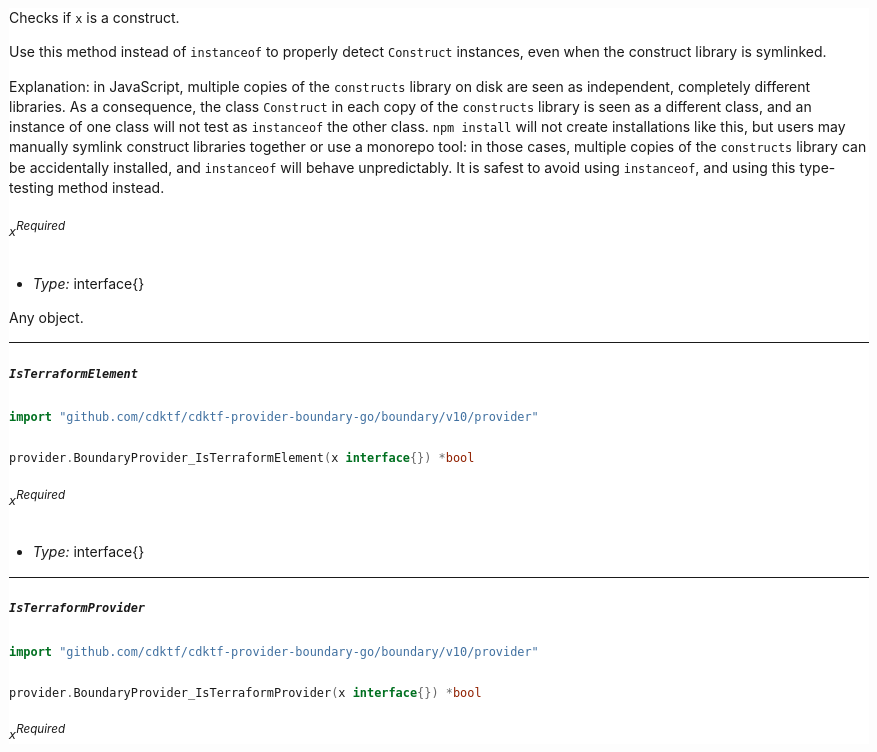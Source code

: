 Checks if `x` is a construct.

Use this method instead of `instanceof` to properly detect `Construct`
instances, even when the construct library is symlinked.

Explanation: in JavaScript, multiple copies of the `constructs` library on
disk are seen as independent, completely different libraries. As a
consequence, the class `Construct` in each copy of the `constructs` library
is seen as a different class, and an instance of one class will not test as
`instanceof` the other class. `npm install` will not create installations
like this, but users may manually symlink construct libraries together or
use a monorepo tool: in those cases, multiple copies of the `constructs`
library can be accidentally installed, and `instanceof` will behave
unpredictably. It is safest to avoid using `instanceof`, and using
this type-testing method instead.

###### `x`<sup>Required</sup> <a name="x" id="@cdktf/provider-boundary.provider.BoundaryProvider.isConstruct.parameter.x"></a>

- *Type:* interface{}

Any object.

---

##### `IsTerraformElement` <a name="IsTerraformElement" id="@cdktf/provider-boundary.provider.BoundaryProvider.isTerraformElement"></a>

```go
import "github.com/cdktf/cdktf-provider-boundary-go/boundary/v10/provider"

provider.BoundaryProvider_IsTerraformElement(x interface{}) *bool
```

###### `x`<sup>Required</sup> <a name="x" id="@cdktf/provider-boundary.provider.BoundaryProvider.isTerraformElement.parameter.x"></a>

- *Type:* interface{}

---

##### `IsTerraformProvider` <a name="IsTerraformProvider" id="@cdktf/provider-boundary.provider.BoundaryProvider.isTerraformProvider"></a>

```go
import "github.com/cdktf/cdktf-provider-boundary-go/boundary/v10/provider"

provider.BoundaryProvider_IsTerraformProvider(x interface{}) *bool
```

###### `x`<sup>Required</sup> <a name="x" id="@cdktf/provider-boundary.provider.BoundaryProvider.isTerraformProvider.parameter.x"></a>
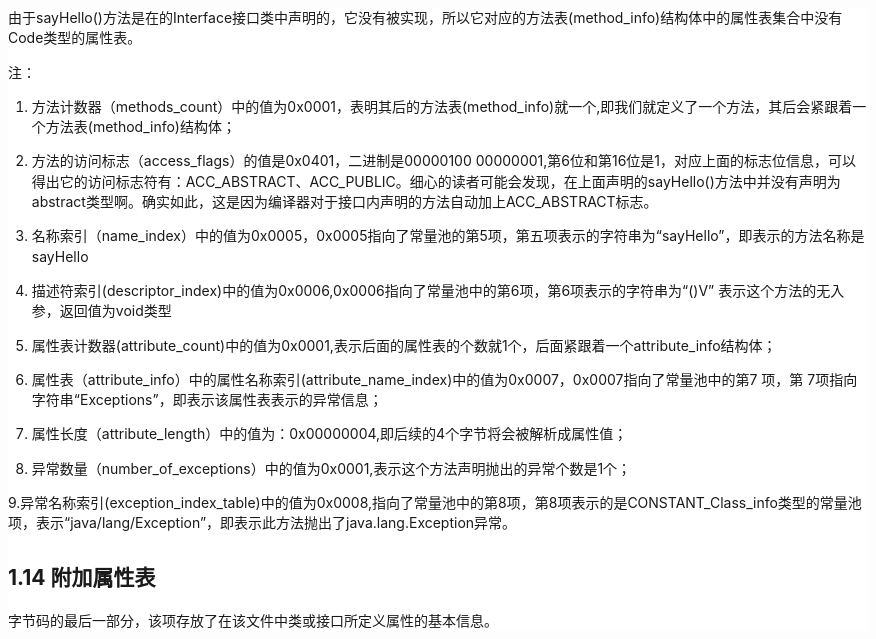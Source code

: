    由于sayHello()方法是在的Interface接口类中声明的，它没有被实现，所以它对应的方法表(method_info)结构体中的属性表集合中没有Code类型的属性表。

注：

1. 方法计数器（methods_count）中的值为0x0001，表明其后的方法表(method_info)就一个,即我们就定义了一个方法，其后会紧跟着一个方法表(method_info)结构体；

2. 方法的访问标志（access_flags）的值是0x0401，二进制是00000100 00000001,第6位和第16位是1，对应上面的标志位信息，可以得出它的访问标志符有：ACC_ABSTRACT、ACC_PUBLIC。细心的读者可能会发现，在上面声明的sayHello()方法中并没有声明为abstract类型啊。确实如此，这是因为编译器对于接口内声明的方法自动加上ACC_ABSTRACT标志。

3. 名称索引（name_index）中的值为0x0005，0x0005指向了常量池的第5项，第五项表示的字符串为“sayHello”，即表示的方法名称是sayHello

4. 描述符索引(descriptor_index)中的值为0x0006,0x0006指向了常量池中的第6项，第6项表示的字符串为“()V” 表示这个方法的无入参，返回值为void类型

5. 属性表计数器(attribute_count)中的值为0x0001,表示后面的属性表的个数就1个，后面紧跟着一个attribute_info结构体；

6. 属性表（attribute_info）中的属性名称索引(attribute_name_index)中的值为0x0007，0x0007指向了常量池中的第7 项，第 7项指向字符串“Exceptions”，即表示该属性表表示的异常信息；

7. 属性长度（attribute_length）中的值为：0x00000004,即后续的4个字节将会被解析成属性值；

8. 异常数量（number_of_exceptions）中的值为0x0001,表示这个方法声明抛出的异常个数是1个；

9.异常名称索引(exception_index_table)中的值为0x0008,指向了常量池中的第8项，第8项表示的是CONSTANT_Class_info类型的常量池项，表示“java/lang/Exception”，即表示此方法抛出了java.lang.Exception异常。

## 1.14 附加属性表

字节码的最后一部分，该项存放了在该文件中类或接口所定义属性的基本信息。



















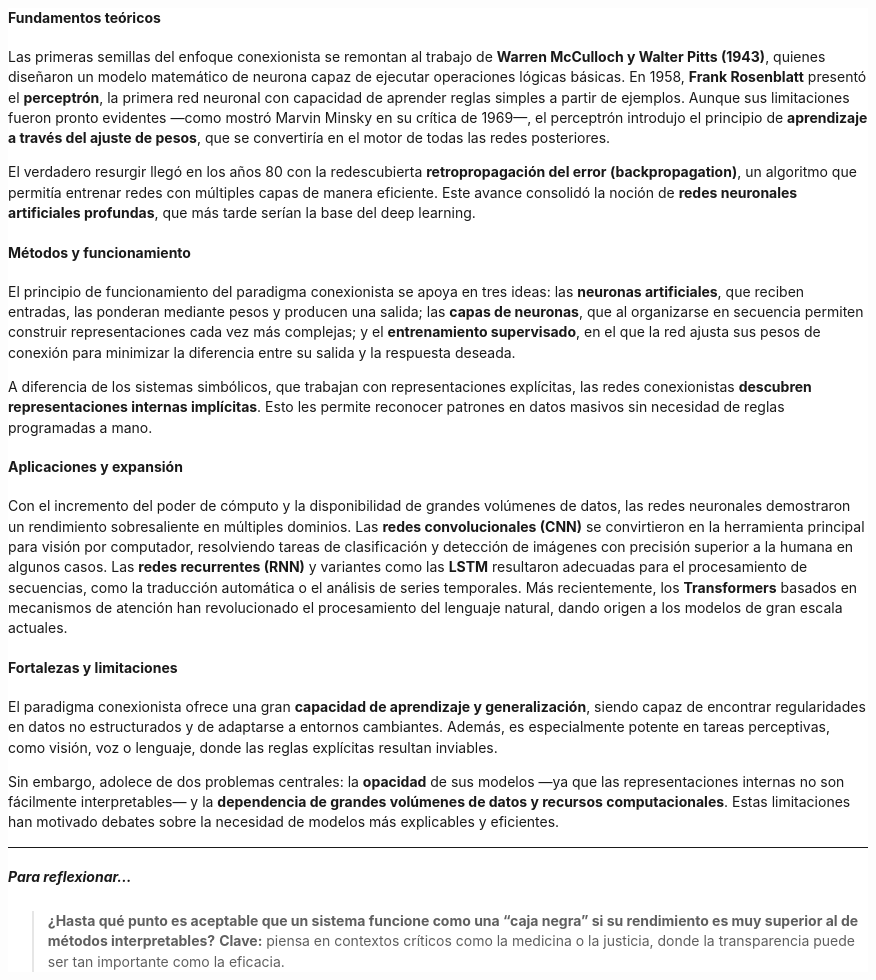 #### Fundamentos teóricos

Las primeras semillas del enfoque conexionista se remontan al trabajo de **Warren McCulloch y Walter Pitts (1943)**, quienes diseñaron un modelo matemático de neurona capaz de ejecutar operaciones lógicas básicas. En 1958, **Frank Rosenblatt** presentó el **perceptrón**, la primera red neuronal con capacidad de aprender reglas simples a partir de ejemplos. Aunque sus limitaciones fueron pronto evidentes —como mostró Marvin Minsky en su crítica de 1969—, el perceptrón introdujo el principio de **aprendizaje a través del ajuste de pesos**, que se convertiría en el motor de todas las redes posteriores.

El verdadero resurgir llegó en los años 80 con la redescubierta **retropropagación del error (backpropagation)**, un algoritmo que permitía entrenar redes con múltiples capas de manera eficiente. Este avance consolidó la noción de **redes neuronales artificiales profundas**, que más tarde serían la base del deep learning.

#### Métodos y funcionamiento

El principio de funcionamiento del paradigma conexionista se apoya en tres ideas: las **neuronas artificiales**, que reciben entradas, las ponderan mediante pesos y producen una salida; las **capas de neuronas**, que al organizarse en secuencia permiten construir representaciones cada vez más complejas; y el **entrenamiento supervisado**, en el que la red ajusta sus pesos de conexión para minimizar la diferencia entre su salida y la respuesta deseada.

A diferencia de los sistemas simbólicos, que trabajan con representaciones explícitas, las redes conexionistas **descubren representaciones internas implícitas**. Esto les permite reconocer patrones en datos masivos sin necesidad de reglas programadas a mano.

#### Aplicaciones y expansión

Con el incremento del poder de cómputo y la disponibilidad de grandes volúmenes de datos, las redes neuronales demostraron un rendimiento sobresaliente en múltiples dominios. Las **redes convolucionales (CNN)** se convirtieron en la herramienta principal para visión por computador, resolviendo tareas de clasificación y detección de imágenes con precisión superior a la humana en algunos casos. Las **redes recurrentes (RNN)** y variantes como las **LSTM** resultaron adecuadas para el procesamiento de secuencias, como la traducción automática o el análisis de series temporales. Más recientemente, los **Transformers** basados en mecanismos de atención han revolucionado el procesamiento del lenguaje natural, dando origen a los modelos de gran escala actuales.

#### Fortalezas y limitaciones

El paradigma conexionista ofrece una gran **capacidad de aprendizaje y generalización**, siendo capaz de encontrar regularidades en datos no estructurados y de adaptarse a entornos cambiantes. Además, es especialmente potente en tareas perceptivas, como visión, voz o lenguaje, donde las reglas explícitas resultan inviables.

Sin embargo, adolece de dos problemas centrales: la **opacidad** de sus modelos —ya que las representaciones internas no son fácilmente interpretables— y la **dependencia de grandes volúmenes de datos y recursos computacionales**. Estas limitaciones han motivado debates sobre la necesidad de modelos más explicables y eficientes.

------

##### Para reflexionar...

> **¿Hasta qué punto es aceptable que un sistema funcione como una “caja negra” si su rendimiento es muy superior al de métodos interpretables?**
>  **Clave:** piensa en contextos críticos como la medicina o la justicia, donde la transparencia puede ser tan importante como la eficacia.
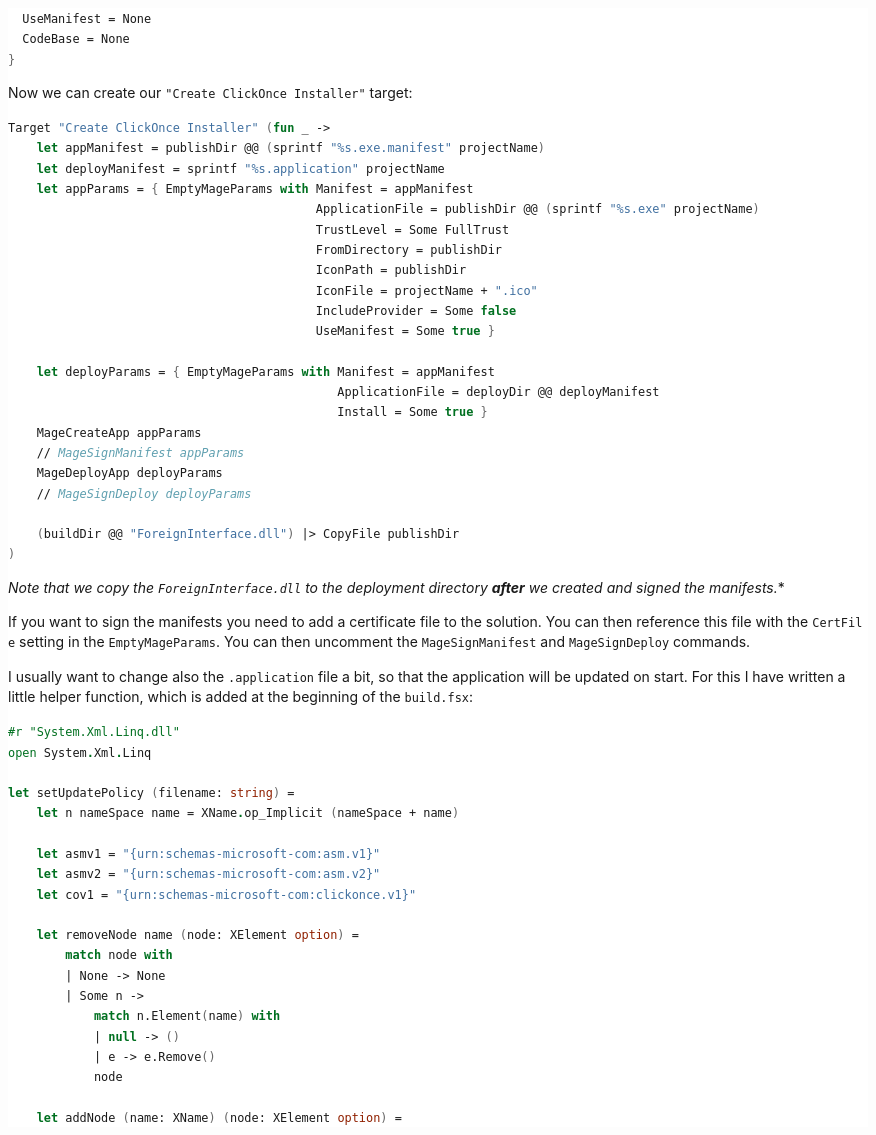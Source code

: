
 ```fsharp
  UseManifest = None
  CodeBase = None
}
```

Now we can create our `"Create ClickOnce Installer"` target:

```fsharp
Target "Create ClickOnce Installer" (fun _ ->
    let appManifest = publishDir @@ (sprintf "%s.exe.manifest" projectName)
    let deployManifest = sprintf "%s.application" projectName
    let appParams = { EmptyMageParams with Manifest = appManifest
                                           ApplicationFile = publishDir @@ (sprintf "%s.exe" projectName)
                                           TrustLevel = Some FullTrust
                                           FromDirectory = publishDir
                                           IconPath = publishDir
                                           IconFile = projectName + ".ico"
                                           IncludeProvider = Some false
                                           UseManifest = Some true }

    let deployParams = { EmptyMageParams with Manifest = appManifest
                                              ApplicationFile = deployDir @@ deployManifest
                                              Install = Some true }
    MageCreateApp appParams
    // MageSignManifest appParams
    MageDeployApp deployParams
    // MageSignDeploy deployParams

    (buildDir @@ "ForeignInterface.dll") |> CopyFile publishDir
)
```

*Note that we copy the `ForeignInterface.dll` to the deployment directory **after** we created and signed the manifests.**

If you want to sign the manifests you need to add a certificate file to the solution. You can then
reference this file with the `CertFile` setting in the `EmptyMageParams`. You can then uncomment the `MageSignManifest` and `MageSignDeploy` commands.

I usually want to change also the `.application` file a bit, so that the application will be updated on start.
For this I have written a little helper function, which is added at the beginning of the `build.fsx`:

```fsharp
#r "System.Xml.Linq.dll"
open System.Xml.Linq

let setUpdatePolicy (filename: string) =
    let n nameSpace name = XName.op_Implicit (nameSpace + name)

    let asmv1 = "{urn:schemas-microsoft-com:asm.v1}"
    let asmv2 = "{urn:schemas-microsoft-com:asm.v2}"
    let cov1 = "{urn:schemas-microsoft-com:clickonce.v1}"

    let removeNode name (node: XElement option) =
        match node with
        | None -> None
        | Some n ->
            match n.Element(name) with
            | null -> ()
            | e -> e.Remove()
            node

    let addNode (name: XName) (node: XElement option) =
```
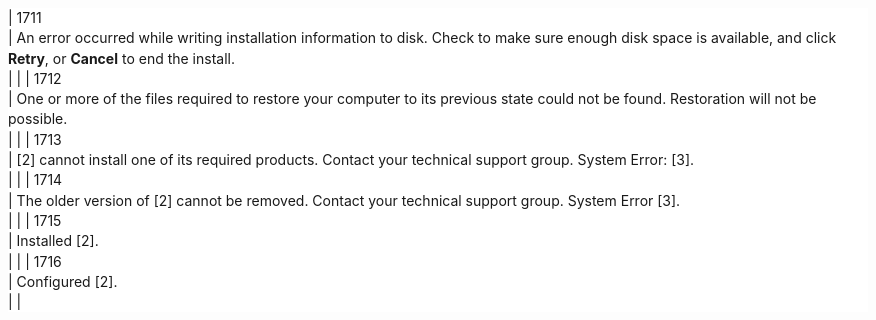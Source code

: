 | 1711<br/> | An error occurred while writing installation information to disk. Check to make sure enough disk space is available, and click **Retry**, or **Cancel** to end the install.<br/>                                                                                                                                                               |                                                                                                                                                                                                                                                                                                                                                                                                                                                                                                                                                           |
| 1712<br/> | One or more of the files required to restore your computer to its previous state could not be found. Restoration will not be possible.<br/>                                                                                                                                                                                                    |                                                                                                                                                                                                                                                                                                                                                                                                                                                                                                                                                           |
| 1713<br/> | \[2\] cannot install one of its required products. Contact your technical support group. System Error: \[3\].<br/>                                                                                                                                                                                                                             |                                                                                                                                                                                                                                                                                                                                                                                                                                                                                                                                                           |
| 1714<br/> | The older version of \[2\] cannot be removed. Contact your technical support group. System Error \[3\].<br/>                                                                                                                                                                                                                                   |                                                                                                                                                                                                                                                                                                                                                                                                                                                                                                                                                           |
| 1715<br/> | Installed \[2\].<br/>                                                                                                                                                                                                                                                                                                                          |                                                                                                                                                                                                                                                                                                                                                                                                                                                                                                                                                           |
| 1716<br/> | Configured \[2\].<br/>                                                                                                                                                                                                                                                                                                                         |                                                                                                                                                                                                                                                                                                                                                                                                                                                                                                                                                           |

-.-.-

In the entries above, copy each line that contains the string "explícitas".

» **COMPLETED EXERCISE**:
A diferencia de los sistemas simbólicos, que trabajan con representaciones explícitas, las redes conexionistas **descubren representaciones internas implícitas**. Esto les permite reconocer patrones en datos masivos sin necesidad de reglas programadas a mano.
El paradigma conexionista ofrece una gran **capacidad de aprendizaje y generalización**, siendo capaz de encontrar regularidades en datos no estructurados y de adaptarse a entornos cambiantes. Además, es especialmente potente en tareas perceptivas, como visión, voz o lenguaje, donde las reglas explícitas resultan inviables.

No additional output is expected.